The Wandle Piscators have been deeply saddened to learn of the passing of the Club’s very first Patron, Major Sidney Vines.
Sidney is probably best remembered for his authoritative guide The English Chalk Streams (1992), but he wrote much else too, in the course of a rich and varied life.
Born in 1922, he was commissioned into the Royal Artillery at the age of 19, and occasionally used to recount how he landed on Gold Beach in Normandy as part of the first waves of the D-Day assault. In his role as a Forward Artillery Observer he was mentioned in dispatches, and returned safely to demobilise and invest his “golden bowler” in a successful restaurant business in Southampton.
For many years he lived at West Dean on the little Test-tributary River Dun, and wrote for The Field, including the Countryman’s Notes column, from around 1978. Through his military and fly-fishing contacts he became a confidant of both Frank Sawyer and Oliver Kite: as a result he collaborated with Sawyer on Keeper of the Stream: The Life of a River and its Trout Fishery (1952), and later wrote his biography Frank Sawyer: Man of the Riverside (1984).
In retirement, Sidney moved from West Dean to Laverstock, where his living room featured an astonishing wall-height stained glass window, a gift from his children, depicting the rich life and biodiversity of a healthy chalk stream.

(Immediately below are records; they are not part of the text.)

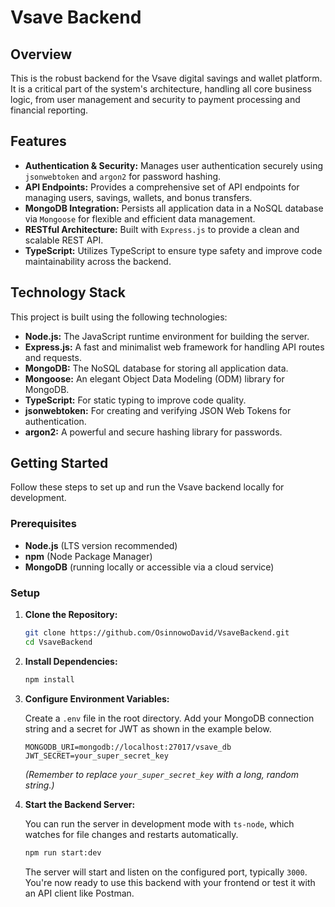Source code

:# Vsave Backend

## Overview

This is the robust backend for the Vsave digital savings and wallet platform. It is a critical part of the system's architecture, handling all core business logic, from user management and security to payment processing and financial reporting.

## Features

  - **Authentication & Security:** Manages user authentication securely using `jsonwebtoken` and `argon2` for password hashing.
  - **API Endpoints:** Provides a comprehensive set of API endpoints for managing users, savings, wallets, and bonus transfers.
  - **MongoDB Integration:** Persists all application data in a NoSQL database via `Mongoose` for flexible and efficient data management.
  - **RESTful Architecture:** Built with `Express.js` to provide a clean and scalable REST API.
  - **TypeScript:** Utilizes TypeScript to ensure type safety and improve code maintainability across the backend.

## Technology Stack

This project is built using the following technologies:

  - **Node.js:** The JavaScript runtime environment for building the server.
  - **Express.js:** A fast and minimalist web framework for handling API routes and requests.
  - **MongoDB:** The NoSQL database for storing all application data.
  - **Mongoose:** An elegant Object Data Modeling (ODM) library for MongoDB.
  - **TypeScript:** For static typing to improve code quality.
  - **jsonwebtoken:** For creating and verifying JSON Web Tokens for authentication.
  - **argon2:** A powerful and secure hashing library for passwords.

## Getting Started

Follow these steps to set up and run the Vsave backend locally for development.

### Prerequisites

  - **Node.js** (LTS version recommended)
  - **npm** (Node Package Manager)
  - **MongoDB** (running locally or accessible via a cloud service)

### Setup

1.  **Clone the Repository:**

    ```bash
    git clone https://github.com/OsinnowoDavid/VsaveBackend.git
    cd VsaveBackend
    ```

2.  **Install Dependencies:**

    ```bash
    npm install
    ```

3.  **Configure Environment Variables:**

    Create a `.env` file in the root directory. Add your MongoDB connection string and a secret for JWT as shown in the example below.

    ```
    MONGODB_URI=mongodb://localhost:27017/vsave_db
    JWT_SECRET=your_super_secret_key
    ```

    *(Remember to replace `your_super_secret_key` with a long, random string.)*

4.  **Start the Backend Server:**

    You can run the server in development mode with `ts-node`, which watches for file changes and restarts automatically.

    ```bash
    npm run start:dev
    ```

    The server will start and listen on the configured port, typically `3000`. You're now ready to use this backend with your frontend or test it with an API client like Postman.
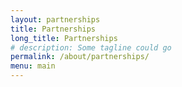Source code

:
 ```yaml
---
layout: partnerships
title: Partnerships
long_title: Partnerships
# description: Some tagline could go
permalink: /about/partnerships/
menu: main
---
```

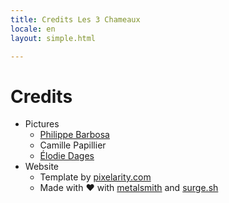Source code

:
 ```yaml
---
title: Credits Les 3 Chameaux
locale: en
layout: simple.html

---
```



<h1>Credits</h1>

 - Pictures
    - [Philippe Barbosa](http://philippebarbosa.com)
    - Camille Papillier
    - [Élodie Dages](elodiedages.com)
 - Website
    - Template by [pixelarity.com](http://pixelarity.com)
    - Made with ❤ with [metalsmith](http://metalsmith.io) and [surge.sh](surge.sh)

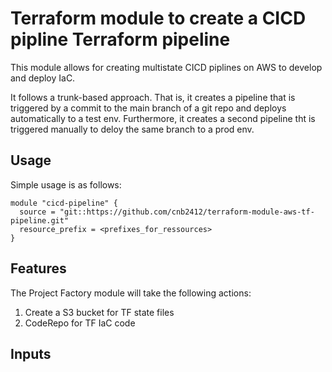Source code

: # Terraform module to create a CICD pipline Terraform pipeline

This module allows for creating multistate CICD piplines on AWS to develop and deploy
IaC.

It follows a trunk-based approach. That is, it creates a pipeline that is triggered by a commit to the main branch of a git repo and deploys automatically to a test env. Furthermore, it creates a second pipeline tht is triggered manually to deloy the same branch to a prod env.

## Usage

Simple usage is as follows:

```hcl
module "cicd-pipeline" {
  source = "git::https://github.com/cnb2412/terraform-module-aws-tf-pipeline.git"
  resource_prefix = <prefixes_for_ressources>
}
```

## Features

The Project Factory module will take the following actions:

1. Create a S3 bucket for TF state files
1. CodeRepo for TF IaC code


<!-- BEGIN_TF_DOCS -->
## Inputs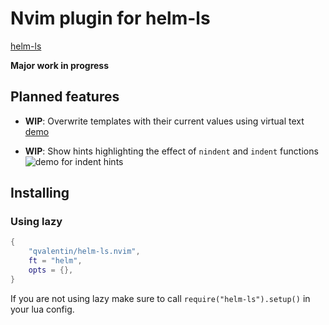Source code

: # Nvim plugin for helm-ls

[helm-ls](https://github.com/mrjosh/helm-ls/)

**Major work in progress**

## Planned features

- **WIP**: Overwrite templates with their current values using virtual text [demo](https://github.com/mrjosh/helm-ls/issues/26#issuecomment-2308893242)

- **WIP**: Show hints highlighting the effect of `nindent` and `indent` functions
  ![demo for indent hints](https://raw.githubusercontent.com/qvalentin/helm-ls.nvim/main/doc/gifs/indent-hints.gif)


## Installing

### Using lazy

```lua
{
    "qvalentin/helm-ls.nvim",
    ft = "helm",
    opts = {},
}
```

If you are not using lazy make sure to call `require("helm-ls").setup()` in your lua config.

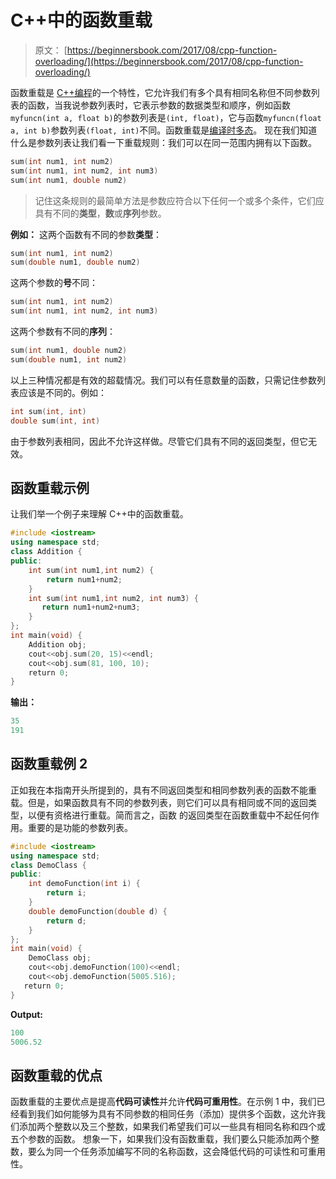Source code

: # C++中的函数重载

> 原文： [https://beginnersbook.com/2017/08/cpp-function-overloading/](https://beginnersbook.com/2017/08/cpp-function-overloading/)

函数重载是 [C++编程](https://beginnersbook.com/2017/08/c-plus-plus-tutorial-for-beginners/)的一个特性，它允许我们有多个具有相同名称但不同参数列表的函数，当我说参数列表时，它表示参数的数据类型和顺序，例如函数`myfuncn(int a, float b)`的参数列表是`(int, float)`，它与函数`myfuncn(float a, int b)`参数列表`(float, int)`不同。函数重载是[编译时多态](https://beginnersbook.com/2017/08/cpp-polymorphism/)。
现在我们知道什么是参数列表让我们看一下重载规则：我们可以在同一范围内拥有以下函数。

```cpp
sum(int num1, int num2)
sum(int num1, int num2, int num3)
sum(int num1, double num2)

```

> 记住这条规则的最简单方法是参数应符合以下任何一个或多个条件，它们应具有不同的**类型**，**数**或**序列**参数。

**例如：**
这两个函数有不同的参数**类型**：

```cpp
sum(int num1, int num2)
sum(double num1, double num2)
```

这两个参数的**号**不同：

```cpp
sum(int num1, int num2)
sum(int num1, int num2, int num3)

```

这两个参数有不同的**序列**：

```cpp
sum(int num1, double num2)
sum(double num1, int num2)
```

以上三种情况都是有效的超载情况。我们可以有任意数量的函数，只需记住参数列表应该是不同的。例如：

```cpp
int sum(int, int)
double sum(int, int)
```

由于参数列表相同，因此不允许这样做。尽管它们具有不同的返回类型，但它无效。

## 函数重载示例

让我们举一个例子来理解 C++中的函数重载。

```cpp
#include <iostream>
using namespace std;
class Addition {
public:
    int sum(int num1,int num2) {
        return num1+num2;
    }
    int sum(int num1,int num2, int num3) {
       return num1+num2+num3;
    }
};
int main(void) {
    Addition obj;
    cout<<obj.sum(20, 15)<<endl;
    cout<<obj.sum(81, 100, 10);
    return 0;
}
```

**输出：**

```cpp
35
191
```

## 函数重载例 2

正如我在本指南开头所提到的，具有不同返回类型和相同参数列表的函数不能重载。但是，如果函数具有不同的参数列表，则它们可以具有相同或不同的返回类型，以便有资格进行重载。简而言之，函数
的返回类型在函数重载中不起任何作用。重要的是功能的参数列表。

```cpp
#include <iostream>
using namespace std;
class DemoClass {
public:
    int demoFunction(int i) {
        return i;
    }
    double demoFunction(double d) {
        return d;
    }
};
int main(void) {
    DemoClass obj;
    cout<<obj.demoFunction(100)<<endl;
    cout<<obj.demoFunction(5005.516);
   return 0;
}
```

**Output:**

```cpp
100
5006.52
```

## 函数重载的优点

函数重载的主要优点是提高**代码可读性**并允许**代码可重用性**。在示例 1 中，我们已经看到我们如何能够为具有不同参数的相同任务（添加）提供多个函数，这允许我们添加两个整数以及三个整数，如果我们希望我们可以一些具有相同名称和四个或五个参数的函数。
想象一下，如果我们没有函数重载，我们要么只能添加两个整数，要么为同一个任务添加编写不同的名称函数，这会降低代码的可读性和可重用性。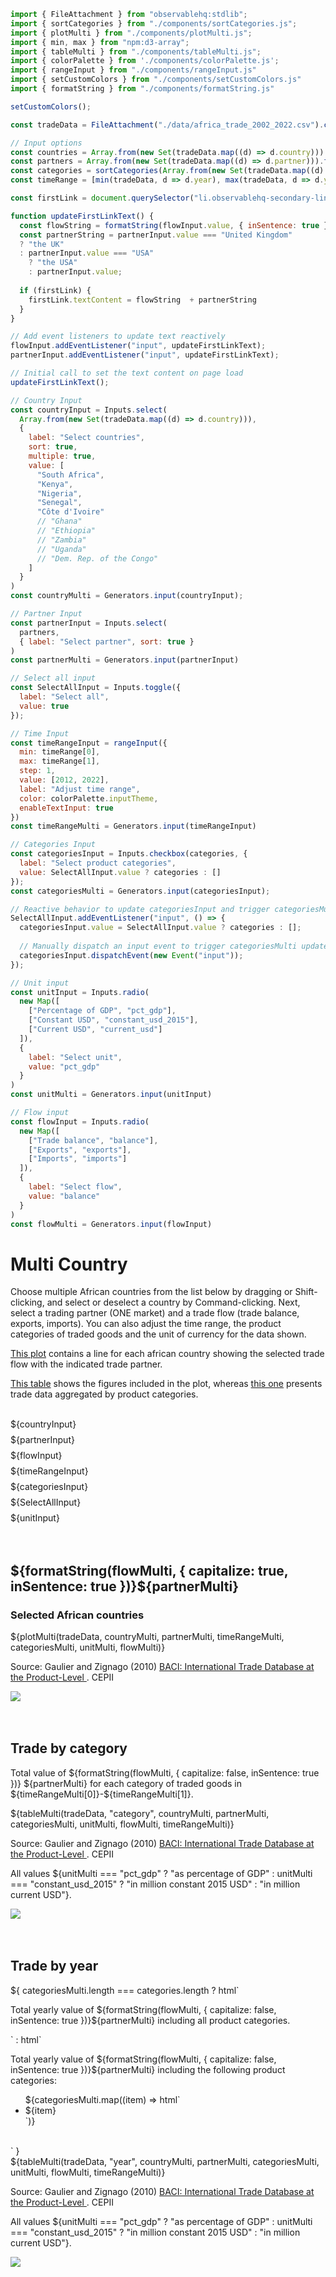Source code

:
 ```js 
import { FileAttachment } from "observablehq:stdlib";
import { sortCategories } from "./components/sortCategories.js";
import { plotMulti } from "./components/plotMulti.js";
import { min, max } from "npm:d3-array";
import { tableMulti } from "./components/tableMulti.js";
import { colorPalette } from './components/colorPalette.js';
import { rangeInput } from "./components/rangeInput.js"
import { setCustomColors } from "./components/setCustomColors.js"
import { formatString } from "./components/formatString.js"
```

```js 
setCustomColors();
```

```js 
const tradeData = FileAttachment("./data/africa_trade_2002_2022.csv").csv({typed:true});
```

```js 
// Input options
const countries = Array.from(new Set(tradeData.map((d) => d.country))).filter((item) => item !== null && item !== "");
const partners = Array.from(new Set(tradeData.map((d) => d.partner))).filter((item) => item !== null && item !== "");
const categories = sortCategories(Array.from(new Set(tradeData.map((d) => d.category))).filter((item) => item !== null && item !== ""));
const timeRange = [min(tradeData, d => d.year), max(tradeData, d => d.year)];
```

```js
const firstLink = document.querySelector("li.observablehq-secondary-link a");

function updateFirstLinkText() {
  const flowString = formatString(flowInput.value, { inSentence: true })
  const partnerString = partnerInput.value === "United Kingdom"
  ? "the UK"
  : partnerInput.value === "USA"
    ? "the USA"
    : partnerInput.value;
  
  if (firstLink) {
    firstLink.textContent = flowString  + partnerString
  }
}

// Add event listeners to update text reactively
flowInput.addEventListener("input", updateFirstLinkText);
partnerInput.addEventListener("input", updateFirstLinkText);

// Initial call to set the text content on page load
updateFirstLinkText();
```

```js
// Country Input
const countryInput = Inputs.select(
  Array.from(new Set(tradeData.map((d) => d.country))),
  {
    label: "Select countries",
    sort: true,
    multiple: true,
    value: [
      "South Africa",
      "Kenya",
      "Nigeria",
      "Senegal",
      "Côte d'Ivoire"
      // "Ghana"
      // "Ethiopia"
      // "Zambia"
      // "Uganda"
      // "Dem. Rep. of the Congo"
    ]
  }
)
const countryMulti = Generators.input(countryInput);

// Partner Input
const partnerInput = Inputs.select(
  partners,
  { label: "Select partner", sort: true }
)
const partnerMulti = Generators.input(partnerInput)

// Select all input
const SelectAllInput = Inputs.toggle({
  label: "Select all",
  value: true
});

// Time Input
const timeRangeInput = rangeInput({
  min: timeRange[0],
  max: timeRange[1],
  step: 1,
  value: [2012, 2022],
  label: "Adjust time range",
  color: colorPalette.inputTheme,
  enableTextInput: true
})
const timeRangeMulti = Generators.input(timeRangeInput)

// Categories Input
const categoriesInput = Inputs.checkbox(categories, {
  label: "Select product categories",
  value: SelectAllInput.value ? categories : []
});
const categoriesMulti = Generators.input(categoriesInput);

// Reactive behavior to update categoriesInput and trigger categoriesMulti when SelectAllInput changes
SelectAllInput.addEventListener("input", () => {
  categoriesInput.value = SelectAllInput.value ? categories : [];
  
  // Manually dispatch an input event to trigger categoriesMulti update
  categoriesInput.dispatchEvent(new Event("input"));
});

// Unit input
const unitInput = Inputs.radio(
  new Map([
    ["Percentage of GDP", "pct_gdp"],
    ["Constant USD", "constant_usd_2015"],
    ["Current USD", "current_usd"]
  ]),
  {
    label: "Select unit",
    value: "pct_gdp"
  }
)
const unitMulti = Generators.input(unitInput)

// Flow input
const flowInput = Inputs.radio(
  new Map([
    ["Trade balance", "balance"],
    ["Exports", "exports"],
    ["Imports", "imports"]
  ]),
  {
    label: "Select flow",
    value: "balance"
  }
)
const flowMulti = Generators.input(flowInput)
```

<h1 class="header">
    Multi Country
</h1>

<p class="normal-text">
    Choose multiple African countries from the list below by dragging or Shift-clicking, and select or deselect a country by Command-clicking. Next, select a trading partner (ONE market) and a trade flow (trade balance, exports, imports). You can also adjust the time range, the product categories of traded goods and the unit of currency for the data shown.
</p>

<p class="normal-text">
    <a href="#trade-plot">This plot</a> contains a line for each african country showing the selected trade flow with the indicated trade partner.
</p>

<p class="normal-text">
    <a href="#trade-by-year">This table</a> shows the figures included in the plot, whereas <a href="#trade-by-category">this one</a> presents trade data aggregated by product categories.
</p>

<br>

<div class="card" style="display: grid; gap: 0.5rem;">
  <div>${countryInput}</div>
  <div>${partnerInput}</div>
  <div>${flowInput}</div>
  <div>${timeRangeInput}</div>
  <div>${categoriesInput}</div>
  <div>${SelectAllInput}</div>
  <div>${unitInput}</div>
</div>

<br>
<br>

<div class="viz-container">
    <div class="top-panel">
        <h2 class="plot-title" id="trade-plot"> 
            ${formatString(flowMulti, { capitalize: true, inSentence: true })}${partnerMulti}
        </h2>
        <h3 class="plot-subtitle">
            Selected African countries
        </h3>
    </div>
    <div>
        ${plotMulti(tradeData, countryMulti, partnerMulti, timeRangeMulti, categoriesMulti, unitMulti, flowMulti)}
    </div>
    <div class="bottom-panel">
      <div class="text-section">
        <p class="plot-source">
            Source: Gaulier and Zignago (2010) 
            <a href="https://cepii.fr/CEPII/en/bdd_modele/bdd_modele_item.asp?id=37" target="_blank" rel="noopener noreferrer">
                BACI: International Trade Database at the Product-Level
            </a>
            . CEPII
        </p>
      </div>
      <div class="logo-section">
        <img src="ONE-logo-black.png"/>
      </div>
    </div>
</div>

<br>
<br>

<div class="viz-container">
    <div class="top-panel">
        <h2 class="section-header" id="trade-by-category">
            Trade by category
        </h2>
        <p class="normal-text">
            Total value of 
            <span class="bold-text">${formatString(flowMulti, { capitalize: false, inSentence: true })}</span> 
            <span class="bold-text">${partnerMulti}</span> for each category of traded goods in 
            <span class="bold-text">${timeRangeMulti[0]}-${timeRangeMulti[1]}</span>.
        </p>
    </div>
    <div>
        ${tableMulti(tradeData, "category", countryMulti, partnerMulti, categoriesMulti, unitMulti, flowMulti, timeRangeMulti)}
    </div>
    <div class="bottom-panel">
      <div class="text-section">
        <p class="plot-source">
            Source: Gaulier and Zignago (2010) 
            <a href="https://cepii.fr/CEPII/en/bdd_modele/bdd_modele_item.asp?id=37" target="_blank" rel="noopener noreferrer">
                BACI: International Trade Database at the Product-Level
            </a>
            . CEPII
        </p>
        <p class="plot-note">All values ${unitMulti === "pct_gdp" ? "as percentage of GDP" : unitMulti === "constant_usd_2015" ? "in million constant 2015 USD" : "in million current USD"}.</p>
      </div>
      <div class="logo-section">
        <img src="ONE-logo-black.png"/>
      </div>
    </div>
</div>

<br>
<br>

<div class="viz-container">
    <div class="top-panel">
        <h2 class="section-header" id="trade-by-year">
            Trade by year
        </h2>
        ${
            categoriesMulti.length === categories.length
            ? html`<p class="normal-text">Total yearly value of <span class="bold-text">${formatString(flowMulti, { capitalize: false, inSentence: true })}${partnerMulti}</span> including <span class="bold-text">all product categories</span>.</p>`
            : html`<p class="normal-text">Total yearly value of <span class="bold-text">${formatString(flowMulti, { capitalize: false, inSentence: true })}${partnerMulti}</span> including the following product categories:</p><ul>${categoriesMulti.map((item) => html`<li>${item}</li>`)}</ul><br>`
        }
    </div>
    <div>
        ${tableMulti(tradeData, "year", countryMulti, partnerMulti, categoriesMulti, unitMulti, flowMulti, timeRangeMulti)}
    </div>
    <div class="bottom-panel">
      <div class="text-section">
        <p class="plot-source">
            Source: Gaulier and Zignago (2010) 
            <a href="https://cepii.fr/CEPII/en/bdd_modele/bdd_modele_item.asp?id=37" target="_blank" rel="noopener noreferrer">
                BACI: International Trade Database at the Product-Level
            </a>
            . CEPII
        </p>
        <p class="plot-note">All values ${unitMulti === "pct_gdp" ? "as percentage of GDP" : unitMulti === "constant_usd_2015" ? "in million constant 2015 USD" : "in million current USD"}.</p>
      </div>
      <div class="logo-section">
        <img src="ONE-logo-black.png"/>
      </div>
    </div>
</div>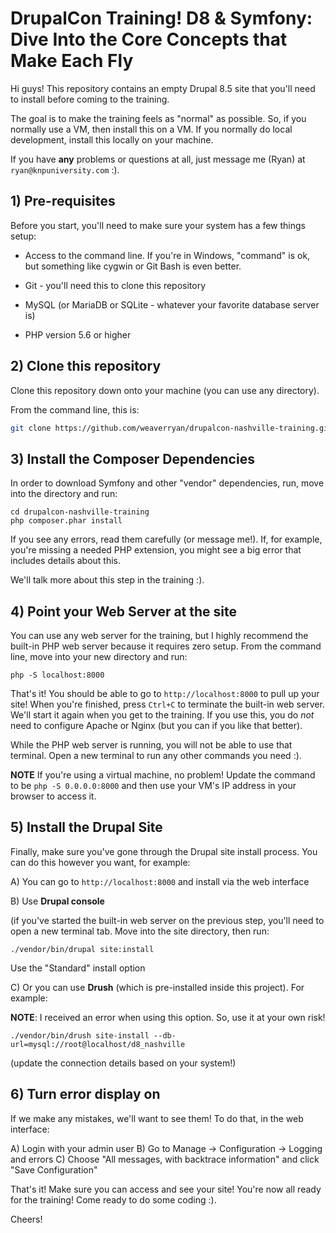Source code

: # DrupalCon Training! D8 & Symfony: Dive Into the Core Concepts that Make Each Fly 

Hi guys! This repository contains an empty Drupal 8.5 site that you'll
need to install before coming to the training.

The goal is to make the training feels as "normal" as possible. So,
if you normally use a VM, then install this on a VM. If you normally
do local development, install this locally on your machine.

If you have **any** problems or questions at all, just message
me (Ryan) at ``ryan@knpuniversity.com`` :).

## 1) Pre-requisites

Before you start, you'll need to make sure your system has a few
things setup:

* Access to the command line. If you're in Windows, "command" is
    ok, but something like cygwin or Git Bash is even better.

* Git - you'll need this to clone this repository

* MySQL (or MariaDB or SQLite - whatever your favorite database server is)

* PHP version 5.6 or higher

## 2) Clone this repository

Clone this repository down onto your machine (you can use any directory).

From the command line, this is:

```bash
git clone https://github.com/weaverryan/drupalcon-nashville-training.git
```

## 3) Install the Composer Dependencies

In order to download Symfony and other "vendor" dependencies, run,
move into the directory and run:

```
cd drupalcon-nashville-training
php composer.phar install
```

If you see any errors, read them carefully (or message me!).
If, for example, you're missing a needed PHP extension, you
might see a big error that includes details about this.

We'll talk more about this step in the training :).

## 4) Point your Web Server at the site

You can use any web server for the training, but I highly recommend
the built-in PHP web server because it requires zero setup. From
the command line, move into your new directory and run:

```
php -S localhost:8000
```

That's it! You should be able to go to ``http://localhost:8000``
to pull up your site! When you're finished, press `Ctrl+C` to
terminate the built-in web server. We'll start it again when
you get to the training. If you use this, you do *not* need to
configure Apache or Nginx (but you can if you like that better).

While the PHP web server is running, you will not be able to use
that terminal. Open a new terminal to run any other commands you
need :).

**NOTE** If you're using a virtual machine, no problem! Update the
command to be `php -S 0.0.0.0:8000` and then use your VM's IP address
in your browser to access it.

## 5) Install the Drupal Site

Finally, make sure you've gone through the Drupal site install
process. You can do this however you want, for example:

A) You can go to `http://localhost:8000` and install via the web interface

B) Use **Drupal console**

(if you've started the built-in web server on the previous step, you'll need
to open a new terminal tab. Move into the site directory, then run:

```
./vendor/bin/drupal site:install
```

Use the "Standard" install option

C) Or you can use **Drush** (which is pre-installed inside this project). For example:

**NOTE**: I received an error when using this option. So, use it at your own risk!

```
./vendor/bin/drush site-install --db-url=mysql://root@localhost/d8_nashville
```

(update the connection details based on your system!)

## 6) Turn error display on

If we make any mistakes, we'll want to see them! To do that, in
the web interface:

A) Login with your admin user
B) Go to Manage -> Configuration -> Logging and errors
C) Choose "All messages, with backtrace information" and click "Save Configuration"

That's it! Make sure you can access and see your site! You're
now all ready for the training! Come ready to do some coding :).

Cheers!
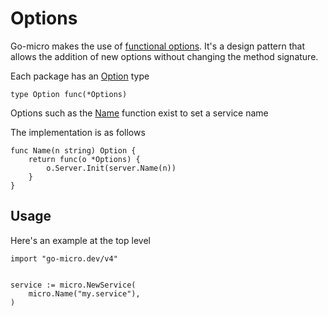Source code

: # Options

Go-micro makes the use of [functional options](https://dave.cheney.net/2014/10/17/functional-options-for-friendly-apis). It's a design 
pattern that allows the addition of new options without changing the method signature. 

Each package has an [Option](https://godoc.org/github.com/asim/go-micro#Option) type

```
type Option func(*Options)
```

Options such as the [Name](https://godoc.org/github.com/asim/go-micro#Name) function exist to set a service name

The implementation is as follows

```
func Name(n string) Option {
	return func(o *Options) {
		o.Server.Init(server.Name(n))
	}
}
```

## Usage

Here's an example at the top level

```
import "go-micro.dev/v4"


service := micro.NewService(
	micro.Name("my.service"),
)
```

A few yards away, the River Bourne ran through his garden, and Sidney took much pleasure in showing visitors his pet shoal of specimen grayling, every one of them at least two pounds. “But I don’t fish for them,” he used to smile. “I just like watching them swimming up and down, and knowing they’re safe.”
Although The English Chalk Streams was a celebration of these globally-rare rivers, Sidney researched and wrote it in the very early 1990s: a time of greatly-increasing abstraction, stocking with farmed trout, and other environmental pressures.
As a result he was deeply concerned for the future of the chalk streams, and became an enthusiastic supporter of the Wandle river restoration project, which he regarded as “a bright light in a dark world”. He had no hesitation in accepting a role as the Wandle Piscators’ first Patron, and although he was increasingly immobile in later years, followed news of our work avidly, with frequent endorsements in Fly Fishing and Fly Tying and other publications.
Sidney was married to Minoushka, who predeceased him. He is survived by two daughters, to whom we extend our condolences.
His funeral took place at 2.30pm on Friday 4 May at Salisbury Crematorium.